• **EXERCISE DESCRIPTION**: Set down the full listing below word for word; pictures stay out of the copy.

• **PROVIDED RECORDS**:
Start of Block

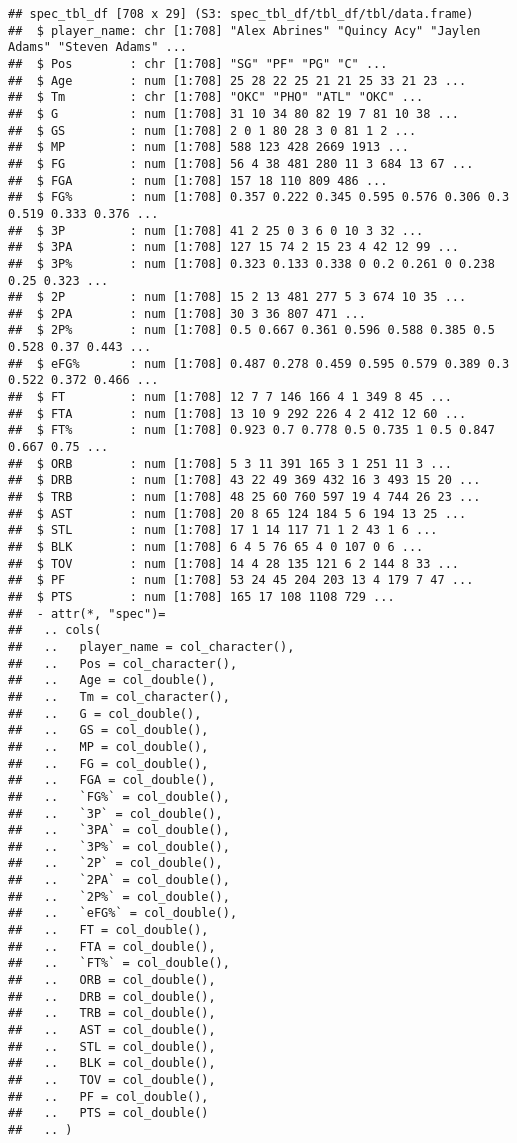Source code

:\documentclass[
]{article}
\begin{document}
\begin{verbatim}
## spec_tbl_df [708 x 29] (S3: spec_tbl_df/tbl_df/tbl/data.frame)
##  $ player_name: chr [1:708] "Alex Abrines" "Quincy Acy" "Jaylen Adams" "Steven Adams" ...
##  $ Pos        : chr [1:708] "SG" "PF" "PG" "C" ...
##  $ Age        : num [1:708] 25 28 22 25 21 21 25 33 21 23 ...
##  $ Tm         : chr [1:708] "OKC" "PHO" "ATL" "OKC" ...
##  $ G          : num [1:708] 31 10 34 80 82 19 7 81 10 38 ...
##  $ GS         : num [1:708] 2 0 1 80 28 3 0 81 1 2 ...
##  $ MP         : num [1:708] 588 123 428 2669 1913 ...
##  $ FG         : num [1:708] 56 4 38 481 280 11 3 684 13 67 ...
##  $ FGA        : num [1:708] 157 18 110 809 486 ...
##  $ FG%        : num [1:708] 0.357 0.222 0.345 0.595 0.576 0.306 0.3 0.519 0.333 0.376 ...
##  $ 3P         : num [1:708] 41 2 25 0 3 6 0 10 3 32 ...
##  $ 3PA        : num [1:708] 127 15 74 2 15 23 4 42 12 99 ...
##  $ 3P%        : num [1:708] 0.323 0.133 0.338 0 0.2 0.261 0 0.238 0.25 0.323 ...
##  $ 2P         : num [1:708] 15 2 13 481 277 5 3 674 10 35 ...
##  $ 2PA        : num [1:708] 30 3 36 807 471 ...
##  $ 2P%        : num [1:708] 0.5 0.667 0.361 0.596 0.588 0.385 0.5 0.528 0.37 0.443 ...
##  $ eFG%       : num [1:708] 0.487 0.278 0.459 0.595 0.579 0.389 0.3 0.522 0.372 0.466 ...
##  $ FT         : num [1:708] 12 7 7 146 166 4 1 349 8 45 ...
##  $ FTA        : num [1:708] 13 10 9 292 226 4 2 412 12 60 ...
##  $ FT%        : num [1:708] 0.923 0.7 0.778 0.5 0.735 1 0.5 0.847 0.667 0.75 ...
##  $ ORB        : num [1:708] 5 3 11 391 165 3 1 251 11 3 ...
##  $ DRB        : num [1:708] 43 22 49 369 432 16 3 493 15 20 ...
##  $ TRB        : num [1:708] 48 25 60 760 597 19 4 744 26 23 ...
##  $ AST        : num [1:708] 20 8 65 124 184 5 6 194 13 25 ...
##  $ STL        : num [1:708] 17 1 14 117 71 1 2 43 1 6 ...
##  $ BLK        : num [1:708] 6 4 5 76 65 4 0 107 0 6 ...
##  $ TOV        : num [1:708] 14 4 28 135 121 6 2 144 8 33 ...
##  $ PF         : num [1:708] 53 24 45 204 203 13 4 179 7 47 ...
##  $ PTS        : num [1:708] 165 17 108 1108 729 ...
##  - attr(*, "spec")=
##   .. cols(
##   ..   player_name = col_character(),
##   ..   Pos = col_character(),
##   ..   Age = col_double(),
##   ..   Tm = col_character(),
##   ..   G = col_double(),
##   ..   GS = col_double(),
##   ..   MP = col_double(),
##   ..   FG = col_double(),
##   ..   FGA = col_double(),
##   ..   `FG%` = col_double(),
##   ..   `3P` = col_double(),
##   ..   `3PA` = col_double(),
##   ..   `3P%` = col_double(),
##   ..   `2P` = col_double(),
##   ..   `2PA` = col_double(),
##   ..   `2P%` = col_double(),
##   ..   `eFG%` = col_double(),
##   ..   FT = col_double(),
##   ..   FTA = col_double(),
##   ..   `FT%` = col_double(),
##   ..   ORB = col_double(),
##   ..   DRB = col_double(),
##   ..   TRB = col_double(),
##   ..   AST = col_double(),
##   ..   STL = col_double(),
##   ..   BLK = col_double(),
##   ..   TOV = col_double(),
##   ..   PF = col_double(),
##   ..   PTS = col_double()
##   .. )
\end{verbatim}
\end{document}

End of Block

• **TASK RESULT**:
Source code

:\documentclass[
]{article}
\begin{document}
\begin{verbatim}
## spec_tbl_df [708 x 29] (S3: spec_tbl_df/tbl_df/tbl/data.frame)
##  $ player_name: chr [1:708] "Alex Abrines" "Quincy Acy" "Jaylen Adams" "Steven Adams" ...
##  $ Pos        : chr [1:708] "SG" "PF" "PG" "C" ...
##  $ Age        : num [1:708] 25 28 22 25 21 21 25 33 21 23 ...
##  $ Tm         : chr [1:708] "OKC" "PHO" "ATL" "OKC" ...
##  $ G          : num [1:708] 31 10 34 80 82 19 7 81 10 38 ...
##  $ GS         : num [1:708] 2 0 1 80 28 3 0 81 1 2 ...
##  $ MP         : num [1:708] 588 123 428 2669 1913 ...
##  $ FG         : num [1:708] 56 4 38 481 280 11 3 684 13 67 ...
##  $ FGA        : num [1:708] 157 18 110 809 486 ...
##  $ FG%        : num [1:708] 0.357 0.222 0.345 0.595 0.576 0.306 0.3 0.519 0.333 0.376 ...
##  $ 3P         : num [1:708] 41 2 25 0 3 6 0 10 3 32 ...
##  $ 3PA        : num [1:708] 127 15 74 2 15 23 4 42 12 99 ...
##  $ 3P%        : num [1:708] 0.323 0.133 0.338 0 0.2 0.261 0 0.238 0.25 0.323 ...
##  $ 2P         : num [1:708] 15 2 13 481 277 5 3 674 10 35 ...
##  $ 2PA        : num [1:708] 30 3 36 807 471 ...
##  $ 2P%        : num [1:708] 0.5 0.667 0.361 0.596 0.588 0.385 0.5 0.528 0.37 0.443 ...
##  $ eFG%       : num [1:708] 0.487 0.278 0.459 0.595 0.579 0.389 0.3 0.522 0.372 0.466 ...
##  $ FT         : num [1:708] 12 7 7 146 166 4 1 349 8 45 ...
##  $ FTA        : num [1:708] 13 10 9 292 226 4 2 412 12 60 ...
##  $ FT%        : num [1:708] 0.923 0.7 0.778 0.5 0.735 1 0.5 0.847 0.667 0.75 ...
##  $ ORB        : num [1:708] 5 3 11 391 165 3 1 251 11 3 ...
##  $ DRB        : num [1:708] 43 22 49 369 432 16 3 493 15 20 ...
##  $ TRB        : num [1:708] 48 25 60 760 597 19 4 744 26 23 ...
##  $ AST        : num [1:708] 20 8 65 124 184 5 6 194 13 25 ...
##  $ STL        : num [1:708] 17 1 14 117 71 1 2 43 1 6 ...
##  $ BLK        : num [1:708] 6 4 5 76 65 4 0 107 0 6 ...
##  $ TOV        : num [1:708] 14 4 28 135 121 6 2 144 8 33 ...
##  $ PF         : num [1:708] 53 24 45 204 203 13 4 179 7 47 ...
##  $ PTS        : num [1:708] 165 17 108 1108 729 ...
##  - attr(*, "spec")=
##   .. cols(
##   ..   player_name = col_character(),
##   ..   Pos = col_character(),
##   ..   Age = col_double(),
##   ..   Tm = col_character(),
##   ..   G = col_double(),
##   ..   GS = col_double(),
##   ..   MP = col_double(),
##   ..   FG = col_double(),
##   ..   FGA = col_double(),
##   ..   `FG%` = col_double(),
##   ..   `3P` = col_double(),
##   ..   `3PA` = col_double(),
##   ..   `3P%` = col_double(),
##   ..   `2P` = col_double(),
##   ..   `2PA` = col_double(),
##   ..   `2P%` = col_double(),
##   ..   `eFG%` = col_double(),
##   ..   FT = col_double(),
##   ..   FTA = col_double(),
##   ..   `FT%` = col_double(),
##   ..   ORB = col_double(),
##   ..   DRB = col_double(),
##   ..   TRB = col_double(),
##   ..   AST = col_double(),
##   ..   STL = col_double(),
##   ..   BLK = col_double(),
##   ..   TOV = col_double(),
##   ..   PF = col_double(),
##   ..   PTS = col_double()
##   .. )
\end{verbatim}
\end{document}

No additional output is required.